(Saved data entries)
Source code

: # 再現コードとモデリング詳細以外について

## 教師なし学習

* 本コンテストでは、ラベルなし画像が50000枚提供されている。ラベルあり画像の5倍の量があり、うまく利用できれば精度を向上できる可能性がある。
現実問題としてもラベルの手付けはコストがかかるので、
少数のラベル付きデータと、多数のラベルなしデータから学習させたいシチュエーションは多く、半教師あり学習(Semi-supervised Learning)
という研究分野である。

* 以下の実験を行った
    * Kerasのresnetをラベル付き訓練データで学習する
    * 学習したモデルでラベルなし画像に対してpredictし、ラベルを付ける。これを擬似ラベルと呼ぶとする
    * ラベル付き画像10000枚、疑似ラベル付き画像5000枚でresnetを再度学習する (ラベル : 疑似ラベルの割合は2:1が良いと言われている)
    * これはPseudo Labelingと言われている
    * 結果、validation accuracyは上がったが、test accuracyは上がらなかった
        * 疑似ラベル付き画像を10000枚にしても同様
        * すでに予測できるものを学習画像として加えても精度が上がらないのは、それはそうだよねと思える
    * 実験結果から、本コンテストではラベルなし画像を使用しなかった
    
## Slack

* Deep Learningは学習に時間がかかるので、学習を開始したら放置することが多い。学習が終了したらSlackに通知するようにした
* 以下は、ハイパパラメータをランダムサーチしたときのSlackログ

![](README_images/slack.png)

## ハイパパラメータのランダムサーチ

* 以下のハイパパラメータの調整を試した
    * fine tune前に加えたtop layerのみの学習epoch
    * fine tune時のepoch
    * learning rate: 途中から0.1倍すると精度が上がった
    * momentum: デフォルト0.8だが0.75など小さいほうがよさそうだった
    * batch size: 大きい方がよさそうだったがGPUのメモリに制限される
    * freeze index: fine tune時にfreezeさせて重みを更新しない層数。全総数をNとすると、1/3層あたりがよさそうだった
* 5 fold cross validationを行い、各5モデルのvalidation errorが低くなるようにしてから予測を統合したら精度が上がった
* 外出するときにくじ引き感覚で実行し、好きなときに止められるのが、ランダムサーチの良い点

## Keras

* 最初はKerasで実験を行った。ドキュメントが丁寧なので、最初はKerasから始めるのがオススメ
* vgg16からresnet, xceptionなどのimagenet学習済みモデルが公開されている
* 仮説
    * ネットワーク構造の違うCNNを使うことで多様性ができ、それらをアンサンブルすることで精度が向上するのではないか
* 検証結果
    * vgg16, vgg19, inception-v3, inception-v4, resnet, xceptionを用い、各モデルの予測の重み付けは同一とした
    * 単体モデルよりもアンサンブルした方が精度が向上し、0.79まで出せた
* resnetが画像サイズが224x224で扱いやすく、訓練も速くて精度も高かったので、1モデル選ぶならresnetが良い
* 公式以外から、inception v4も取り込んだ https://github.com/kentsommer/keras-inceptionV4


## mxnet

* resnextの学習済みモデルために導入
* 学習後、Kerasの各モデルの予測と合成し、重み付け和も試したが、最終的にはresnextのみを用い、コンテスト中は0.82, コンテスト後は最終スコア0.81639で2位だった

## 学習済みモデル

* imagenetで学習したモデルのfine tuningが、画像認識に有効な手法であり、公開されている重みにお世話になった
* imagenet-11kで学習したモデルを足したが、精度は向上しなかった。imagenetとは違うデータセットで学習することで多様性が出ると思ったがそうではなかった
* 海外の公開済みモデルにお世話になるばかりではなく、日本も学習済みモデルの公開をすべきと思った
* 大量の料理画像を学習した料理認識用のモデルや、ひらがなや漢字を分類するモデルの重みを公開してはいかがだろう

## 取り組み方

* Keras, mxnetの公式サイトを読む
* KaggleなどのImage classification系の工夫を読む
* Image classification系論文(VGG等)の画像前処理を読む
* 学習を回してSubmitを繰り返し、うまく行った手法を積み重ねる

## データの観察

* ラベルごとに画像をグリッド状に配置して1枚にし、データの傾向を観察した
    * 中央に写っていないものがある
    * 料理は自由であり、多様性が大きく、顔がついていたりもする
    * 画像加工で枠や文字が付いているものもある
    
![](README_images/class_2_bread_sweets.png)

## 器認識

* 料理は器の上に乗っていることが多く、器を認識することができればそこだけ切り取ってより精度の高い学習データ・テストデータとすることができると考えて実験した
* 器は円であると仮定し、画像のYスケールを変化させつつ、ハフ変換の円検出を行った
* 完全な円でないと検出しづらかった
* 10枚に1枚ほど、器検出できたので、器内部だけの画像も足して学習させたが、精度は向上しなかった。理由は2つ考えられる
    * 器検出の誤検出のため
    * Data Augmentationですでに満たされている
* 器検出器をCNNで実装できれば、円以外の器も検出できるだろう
...
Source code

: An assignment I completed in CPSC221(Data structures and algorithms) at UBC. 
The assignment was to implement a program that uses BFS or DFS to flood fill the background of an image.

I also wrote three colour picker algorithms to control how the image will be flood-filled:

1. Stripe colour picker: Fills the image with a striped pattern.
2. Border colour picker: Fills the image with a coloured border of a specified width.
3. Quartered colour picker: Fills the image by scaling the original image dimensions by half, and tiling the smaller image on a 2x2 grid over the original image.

_Task brief:_
Going back to the entries above, set down exactly the lines that begin at the one with "batch size: 大きい方がよさそうだったがGPUのメモリに制限される" and end at the one with "inception-v4, resnet, xceptionを用い、各モデルの予測の重み付けは同一とした", both included, and nothing else.

_Solution to the exercise:_
    * batch size: 大きい方がよさそうだったがGPUのメモリに制限される
    * freeze index: fine tune時にfreezeさせて重みを更新しない層数。全総数をNとすると、1/3層あたりがよさそうだった
* 5 fold cross validationを行い、各5モデルのvalidation errorが低くなるようにしてから予測を統合したら精度が上がった
* 外出するときにくじ引き感覚で実行し、好きなときに止められるのが、ランダムサーチの良い点

## Keras

* 最初はKerasで実験を行った。ドキュメントが丁寧なので、最初はKerasから始めるのがオススメ
* vgg16からresnet, xceptionなどのimagenet学習済みモデルが公開されている
* 仮説
    * ネットワーク構造の違うCNNを使うことで多様性ができ、それらをアンサンブルすることで精度が向上するのではないか
* 検証結果
    * vgg16, vgg19, inception-v3, inception-v4, resnet, xceptionを用い、各モデルの予測の重み付けは同一とした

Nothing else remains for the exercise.